WORK TASK:
The response should hold each line from the entries below where "concept" is found.

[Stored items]

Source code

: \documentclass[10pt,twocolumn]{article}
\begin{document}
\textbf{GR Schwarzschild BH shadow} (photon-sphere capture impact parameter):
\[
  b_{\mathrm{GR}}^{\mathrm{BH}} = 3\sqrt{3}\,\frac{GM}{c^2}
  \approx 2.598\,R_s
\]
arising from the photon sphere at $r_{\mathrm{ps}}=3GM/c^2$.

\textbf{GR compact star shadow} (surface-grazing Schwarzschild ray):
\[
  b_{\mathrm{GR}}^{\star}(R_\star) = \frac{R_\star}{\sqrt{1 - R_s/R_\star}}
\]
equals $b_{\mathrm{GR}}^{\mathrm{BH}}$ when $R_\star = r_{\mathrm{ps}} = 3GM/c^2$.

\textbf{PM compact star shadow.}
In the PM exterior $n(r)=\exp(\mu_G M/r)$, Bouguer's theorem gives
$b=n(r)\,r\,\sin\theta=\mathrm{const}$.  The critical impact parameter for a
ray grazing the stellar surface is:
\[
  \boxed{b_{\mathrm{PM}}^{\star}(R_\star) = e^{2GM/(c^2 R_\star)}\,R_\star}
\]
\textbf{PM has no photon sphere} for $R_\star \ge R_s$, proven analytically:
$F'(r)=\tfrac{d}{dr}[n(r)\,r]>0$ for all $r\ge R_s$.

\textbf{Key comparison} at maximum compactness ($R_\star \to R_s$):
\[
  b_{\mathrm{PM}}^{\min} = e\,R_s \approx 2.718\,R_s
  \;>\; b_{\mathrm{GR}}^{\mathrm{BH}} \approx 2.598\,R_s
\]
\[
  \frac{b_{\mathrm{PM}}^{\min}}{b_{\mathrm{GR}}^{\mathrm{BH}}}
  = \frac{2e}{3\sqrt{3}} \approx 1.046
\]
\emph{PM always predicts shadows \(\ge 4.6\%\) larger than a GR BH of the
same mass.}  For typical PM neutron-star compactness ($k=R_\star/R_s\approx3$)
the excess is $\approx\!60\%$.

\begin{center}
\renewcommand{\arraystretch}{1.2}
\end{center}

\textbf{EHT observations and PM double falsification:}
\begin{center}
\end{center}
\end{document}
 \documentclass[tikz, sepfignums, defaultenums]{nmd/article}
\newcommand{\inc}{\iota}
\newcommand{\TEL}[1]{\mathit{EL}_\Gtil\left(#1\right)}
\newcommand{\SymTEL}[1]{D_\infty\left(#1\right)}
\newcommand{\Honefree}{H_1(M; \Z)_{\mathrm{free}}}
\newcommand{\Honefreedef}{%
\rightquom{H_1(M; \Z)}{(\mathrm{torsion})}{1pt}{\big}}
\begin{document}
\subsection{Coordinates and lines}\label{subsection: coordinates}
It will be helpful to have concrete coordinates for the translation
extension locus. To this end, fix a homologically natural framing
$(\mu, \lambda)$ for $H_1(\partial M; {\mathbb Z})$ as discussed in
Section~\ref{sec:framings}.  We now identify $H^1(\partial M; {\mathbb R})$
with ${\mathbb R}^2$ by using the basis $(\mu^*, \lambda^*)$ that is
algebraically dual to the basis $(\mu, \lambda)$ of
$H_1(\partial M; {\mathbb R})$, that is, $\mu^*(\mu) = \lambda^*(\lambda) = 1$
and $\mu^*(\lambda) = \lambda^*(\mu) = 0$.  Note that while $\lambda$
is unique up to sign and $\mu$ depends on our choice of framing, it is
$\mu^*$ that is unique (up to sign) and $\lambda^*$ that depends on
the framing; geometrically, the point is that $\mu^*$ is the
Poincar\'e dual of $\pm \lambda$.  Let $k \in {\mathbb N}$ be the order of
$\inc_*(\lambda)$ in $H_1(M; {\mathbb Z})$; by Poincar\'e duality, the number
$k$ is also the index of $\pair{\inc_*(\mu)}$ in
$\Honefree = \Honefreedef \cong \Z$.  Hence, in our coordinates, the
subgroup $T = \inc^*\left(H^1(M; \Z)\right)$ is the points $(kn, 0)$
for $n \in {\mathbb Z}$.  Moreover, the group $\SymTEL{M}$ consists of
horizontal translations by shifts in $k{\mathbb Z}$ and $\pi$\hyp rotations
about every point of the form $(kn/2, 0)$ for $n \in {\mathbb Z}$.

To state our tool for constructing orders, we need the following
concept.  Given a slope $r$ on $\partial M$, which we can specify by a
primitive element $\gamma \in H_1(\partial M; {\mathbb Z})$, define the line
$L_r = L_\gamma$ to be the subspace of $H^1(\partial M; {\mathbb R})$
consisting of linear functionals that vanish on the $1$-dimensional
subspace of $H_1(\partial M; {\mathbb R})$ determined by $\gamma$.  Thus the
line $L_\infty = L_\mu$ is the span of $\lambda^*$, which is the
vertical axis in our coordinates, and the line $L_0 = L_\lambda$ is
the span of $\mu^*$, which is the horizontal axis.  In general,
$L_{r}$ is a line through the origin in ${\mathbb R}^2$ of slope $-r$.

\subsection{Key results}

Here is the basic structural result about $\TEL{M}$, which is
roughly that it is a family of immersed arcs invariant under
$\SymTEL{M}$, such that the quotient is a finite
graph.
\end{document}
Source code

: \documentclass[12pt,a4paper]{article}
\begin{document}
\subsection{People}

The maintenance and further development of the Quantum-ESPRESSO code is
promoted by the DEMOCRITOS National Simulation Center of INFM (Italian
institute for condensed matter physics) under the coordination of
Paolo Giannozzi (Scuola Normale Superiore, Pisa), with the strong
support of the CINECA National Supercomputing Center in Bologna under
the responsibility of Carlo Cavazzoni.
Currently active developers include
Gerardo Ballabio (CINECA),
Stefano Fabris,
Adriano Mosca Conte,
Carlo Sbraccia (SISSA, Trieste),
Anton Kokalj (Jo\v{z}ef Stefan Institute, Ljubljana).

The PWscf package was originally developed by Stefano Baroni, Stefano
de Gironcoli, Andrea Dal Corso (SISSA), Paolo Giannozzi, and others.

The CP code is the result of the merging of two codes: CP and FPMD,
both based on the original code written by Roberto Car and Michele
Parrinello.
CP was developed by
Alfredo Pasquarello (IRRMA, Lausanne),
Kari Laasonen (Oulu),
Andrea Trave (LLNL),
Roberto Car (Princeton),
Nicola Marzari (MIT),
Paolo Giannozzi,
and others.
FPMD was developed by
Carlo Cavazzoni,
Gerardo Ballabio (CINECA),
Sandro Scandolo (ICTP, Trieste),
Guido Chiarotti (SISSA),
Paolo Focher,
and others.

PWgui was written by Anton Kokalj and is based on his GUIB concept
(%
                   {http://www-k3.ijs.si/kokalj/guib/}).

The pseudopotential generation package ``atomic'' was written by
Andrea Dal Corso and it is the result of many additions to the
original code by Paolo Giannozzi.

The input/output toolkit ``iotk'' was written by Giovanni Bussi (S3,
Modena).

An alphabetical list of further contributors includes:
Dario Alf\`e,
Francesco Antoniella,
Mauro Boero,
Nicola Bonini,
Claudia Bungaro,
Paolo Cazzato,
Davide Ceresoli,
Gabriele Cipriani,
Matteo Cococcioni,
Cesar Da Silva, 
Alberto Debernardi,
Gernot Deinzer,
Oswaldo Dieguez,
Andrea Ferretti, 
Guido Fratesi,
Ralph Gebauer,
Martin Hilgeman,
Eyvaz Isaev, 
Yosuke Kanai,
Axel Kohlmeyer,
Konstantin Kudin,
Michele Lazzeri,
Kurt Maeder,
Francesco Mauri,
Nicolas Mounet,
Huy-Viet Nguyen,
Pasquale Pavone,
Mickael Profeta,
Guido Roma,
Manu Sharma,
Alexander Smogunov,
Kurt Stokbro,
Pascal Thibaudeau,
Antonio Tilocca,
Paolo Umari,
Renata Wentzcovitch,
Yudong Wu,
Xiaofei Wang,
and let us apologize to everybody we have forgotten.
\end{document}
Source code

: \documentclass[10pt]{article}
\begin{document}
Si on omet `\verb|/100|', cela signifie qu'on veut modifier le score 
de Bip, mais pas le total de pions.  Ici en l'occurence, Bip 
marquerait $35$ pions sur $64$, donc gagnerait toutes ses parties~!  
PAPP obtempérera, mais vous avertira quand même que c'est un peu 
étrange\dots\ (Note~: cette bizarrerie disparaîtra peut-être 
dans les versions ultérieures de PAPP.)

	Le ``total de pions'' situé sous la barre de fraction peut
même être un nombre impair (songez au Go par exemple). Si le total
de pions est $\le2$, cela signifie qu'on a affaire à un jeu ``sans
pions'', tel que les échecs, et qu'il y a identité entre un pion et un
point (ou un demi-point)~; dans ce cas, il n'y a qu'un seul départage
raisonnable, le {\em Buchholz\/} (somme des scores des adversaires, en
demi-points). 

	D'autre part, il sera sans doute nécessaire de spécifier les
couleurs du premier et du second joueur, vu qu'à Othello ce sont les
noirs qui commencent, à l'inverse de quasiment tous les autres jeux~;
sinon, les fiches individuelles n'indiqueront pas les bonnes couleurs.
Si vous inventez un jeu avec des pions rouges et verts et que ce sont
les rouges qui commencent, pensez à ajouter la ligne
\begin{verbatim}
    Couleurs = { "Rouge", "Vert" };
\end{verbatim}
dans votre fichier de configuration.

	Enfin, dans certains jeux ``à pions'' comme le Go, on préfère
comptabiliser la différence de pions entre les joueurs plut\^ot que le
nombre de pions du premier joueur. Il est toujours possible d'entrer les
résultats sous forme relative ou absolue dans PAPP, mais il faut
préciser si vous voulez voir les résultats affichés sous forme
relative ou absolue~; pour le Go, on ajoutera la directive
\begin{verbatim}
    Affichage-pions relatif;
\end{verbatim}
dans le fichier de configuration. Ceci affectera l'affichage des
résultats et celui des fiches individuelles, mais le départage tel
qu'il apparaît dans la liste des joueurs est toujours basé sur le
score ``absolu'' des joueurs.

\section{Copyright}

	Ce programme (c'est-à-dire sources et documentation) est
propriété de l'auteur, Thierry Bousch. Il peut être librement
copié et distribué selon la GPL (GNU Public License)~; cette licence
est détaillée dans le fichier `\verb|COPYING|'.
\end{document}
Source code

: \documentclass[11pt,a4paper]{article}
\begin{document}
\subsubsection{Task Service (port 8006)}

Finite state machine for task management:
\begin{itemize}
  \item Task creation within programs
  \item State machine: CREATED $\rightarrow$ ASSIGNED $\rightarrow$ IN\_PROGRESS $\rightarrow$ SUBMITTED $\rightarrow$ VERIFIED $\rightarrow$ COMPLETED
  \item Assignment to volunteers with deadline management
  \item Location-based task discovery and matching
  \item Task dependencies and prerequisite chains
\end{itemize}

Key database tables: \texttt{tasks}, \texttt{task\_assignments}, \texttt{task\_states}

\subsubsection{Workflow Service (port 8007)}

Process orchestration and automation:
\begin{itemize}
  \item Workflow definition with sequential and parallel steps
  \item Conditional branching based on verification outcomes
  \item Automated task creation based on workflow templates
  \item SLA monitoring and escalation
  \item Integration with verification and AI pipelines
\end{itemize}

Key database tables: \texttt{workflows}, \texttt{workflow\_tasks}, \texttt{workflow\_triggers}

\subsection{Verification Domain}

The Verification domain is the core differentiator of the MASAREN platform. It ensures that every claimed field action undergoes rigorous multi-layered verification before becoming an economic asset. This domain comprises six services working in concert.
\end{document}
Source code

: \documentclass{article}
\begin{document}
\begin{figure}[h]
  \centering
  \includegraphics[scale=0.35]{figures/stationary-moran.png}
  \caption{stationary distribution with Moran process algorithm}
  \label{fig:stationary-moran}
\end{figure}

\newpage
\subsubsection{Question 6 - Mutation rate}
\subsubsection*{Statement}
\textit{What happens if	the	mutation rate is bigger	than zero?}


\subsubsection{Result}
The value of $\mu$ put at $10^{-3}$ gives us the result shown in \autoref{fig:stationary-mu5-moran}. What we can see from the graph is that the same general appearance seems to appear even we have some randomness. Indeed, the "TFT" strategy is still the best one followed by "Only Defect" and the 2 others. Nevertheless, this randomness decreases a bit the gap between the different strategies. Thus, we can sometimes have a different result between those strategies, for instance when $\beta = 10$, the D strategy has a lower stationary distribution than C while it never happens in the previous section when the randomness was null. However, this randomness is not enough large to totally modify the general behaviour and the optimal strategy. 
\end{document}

WRITTEN ANSWER:
concept.  Given a slope $r$ on $\partial M$, which we can specify by a
PWgui was written by Anton Kokalj and is based on his GUIB concept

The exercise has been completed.